# Cutter speeds - where is an authoritative table or formula?



## WobblyHand (Apr 25, 2020)

I thought I looked in the right table... An old Machinery's Handbook (17th edition).  I'm looking at the table "Speeds and Feeds for Milling, Drilling and Turning".  It says 700-900 FPM for aluminum using HSS cutters.  If I worked out the math right that yields 6100 RPM for a 1/2" mill (800 FPM).

The basic formula should be: 
FPM [ft/min] = circumference of bit [ft/rev] x RPM [rev/min], correct?  So solving for RPM we get: 
RPM[rev/min] = FPM [ft/min]/(pi x D [ft/rev]) = 12 [in/ft] x FPM [ft/min] /(pi x D [in/rev]) ?  (I put in the units to make sure the math is ok.  It does clutter the equations, sorry for that.)

Could someone set me straight?  Is this the right formula?  Is the advice just to run aluminum cutters fast, or as fast as your machine will allow?
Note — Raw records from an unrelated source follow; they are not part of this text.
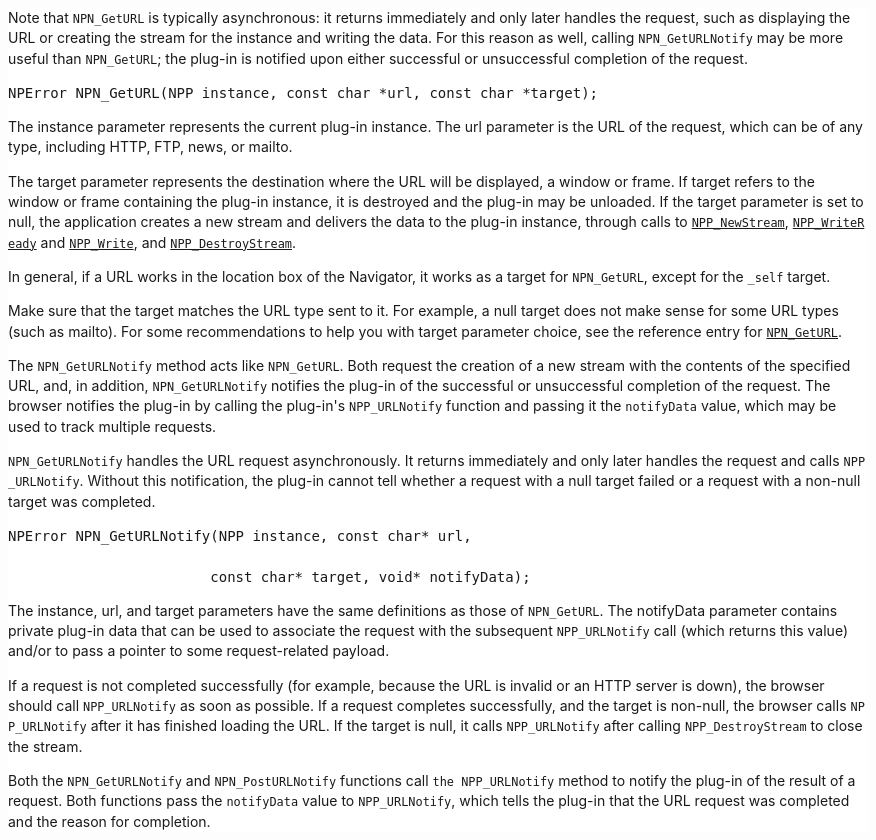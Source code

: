 <p>Note that <code>NPN_GetURL</code> is typically asynchronous: it returns immediately and only later handles the request, such as displaying the URL or creating the stream for the instance and writing the data. For this reason as well, calling <code>NPN_GetURLNotify</code> may be more useful than <code>NPN_GetURL</code>; the plug-in is notified upon either successful or unsuccessful completion of the request.</p>

<pre>NPError NPN_GetURL(NPP instance, const char *url, const char *target);</pre>

<p>The instance parameter represents the current plug-in instance. The url parameter is the URL of the request, which can be of any type, including HTTP, FTP, news, or mailto.</p>

<p>The target parameter represents the destination where the URL will be displayed, a window or frame. If target refers to the window or frame containing the plug-in instance, it is destroyed and the plug-in may be unloaded. If the target parameter is set to null, the application creates a new stream and delivers the data to the plug-in instance, through calls to <code><a href="/en-US/docs/Mozilla/Add-ons/Plugins/Reference/NPP_NewStream">NPP_NewStream</a></code>, <code><a href="/en-US/docs/Mozilla/Add-ons/Plugins/Reference/NPP_WriteReady">NPP_WriteReady</a></code> and <code><a href="/en-US/docs/Mozilla/Add-ons/Plugins/Reference/NPP_Write">NPP_Write</a></code>, and <code><a href="/en-US/docs/Mozilla/Add-ons/Plugins/Reference/NPP_DestroyStream">NPP_DestroyStream</a></code>.</p>

<p>In general, if a URL works in the location box of the Navigator, it works as a target for <code>NPN_GetURL</code>, except for the <code>_self</code> target.</p>

<p>Make sure that the target matches the URL type sent to it. For example, a null target does not make sense for some URL types (such as mailto). For some recommendations to help you with target parameter choice, see the reference entry for <code><a href="/en-US/docs/Mozilla/Add-ons/Plugins/Reference/NPN_GetURL">NPN_GetURL</a></code>.</p>

<p>The <code>NPN_GetURLNotify</code> method acts like <code>NPN_GetURL</code>. Both request the creation of a new stream with the contents of the specified URL, and, in addition, <code>NPN_GetURLNotify</code> notifies the plug-in of the successful or unsuccessful completion of the request. The browser notifies the plug-in by calling the plug-in's <code>NPP_URLNotify</code> function and passing it the <code>notifyData</code> value, which may be used to track multiple requests.</p>

<p><code>NPN_GetURLNotify</code> handles the URL request asynchronously. It returns immediately and only later handles the request and calls <code>NPP_URLNotify</code>. Without this notification, the plug-in cannot tell whether a request with a null target failed or a request with a non-null target was completed.</p>

<pre>NPError NPN_GetURLNotify(NPP instance, const char* url,

                        const char* target, void* notifyData);</pre>

<p>The instance, url, and target parameters have the same definitions as those of <code>NPN_GetURL</code>. The notifyData parameter contains private plug-in data that can be used to associate the request with the subsequent <code>NPP_URLNotify</code> call (which returns this value) and/or to pass a pointer to some request-related payload.</p>

<p>If a request is not completed successfully (for example, because the URL is invalid or an HTTP server is down), the browser should call <code>NPP_URLNotify</code> as soon as possible. If a request completes successfully, and the target is non-null, the browser calls <code>NPP_URLNotify</code> after it has finished loading the URL. If the target is null, it calls <code>NPP_URLNotify</code> after calling <code>NPP_DestroyStream</code> to close the stream.</p>

<p>Both the <code>NPN_GetURLNotify</code> and <code>NPN_PostURLNotify</code> functions call <code>the NPP_URLNotify</code> method to notify the plug-in of the result of a request. Both functions pass the <code>notifyData</code> value to <code>NPP_URLNotify</code>, which tells the plug-in that the URL request was completed and the reason for completion.</p>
Thanks.  The 17th ed. Handbook claims this is conservative, modern practice.

Moments after posting, I see there is a sticky.  Doh!


----------



## WobblyHand (Apr 25, 2020)

I see there is a tooling correction factor which appears to reduce the RPM.  Where does this term come from?  3.82 is a funny number.


----------



## ThinWoodsman (Apr 25, 2020)

One thing I found helpful was to make my own feed/speed tables.

The first is a table of feed and SFM for different metals, which is basically a range from Roughing (low) to Finishing (high), with an all-purpose number that usually lies in between.

The second is a table of RPM for different SFM and diameter (tool or workpiece) combinations. The diameters will increase by 1/8 or 1/4 until 1", then by 1/2" until 4", then by 1", and so forth. You'll find that the small-diameter RPMs are impossible to achieve, and the large-diameter RPMs tend to converge.

Print it out, hang it by the lathe or the mill. Becomes pretty simple to choose an SFM, from that, select an RPM by interpolating from known diameters. If you have a fixed selection of speeds (e.g. a pulley system), then you can alter the second table to only include the RPMs you have available.


----------



## benmychree (Apr 25, 2020)

Some of the tool companies make a slide rule type of speed/feed calculator out of hard cardboard, so no need for calculations.
In school we used a formula;  RPM= cutting speed X 4, divided by the diameter of the moving part, the cutting speed for soft steel being 100 FPM.


----------



## Cadillac STS (Apr 25, 2020)

Take a look at G-Wizard at CNCcookbook.com

speeds and feeds all done in a nice easy app

no table needed.


----------



## WobblyHand (Apr 25, 2020)

Ok, now I know where 3.82 comes from...  That's just 12/pi.  12/pi = 3.81972...


benmychree said:


> Some of the tool companies make a slide rule type of speed/feed calculator out of hard cardboard, so no need for calculations.
> In school we used a formula;  RPM= cutting speed X 4, divided by the diameter of the moving part, the cutting speed for soft steel being 100 FPM.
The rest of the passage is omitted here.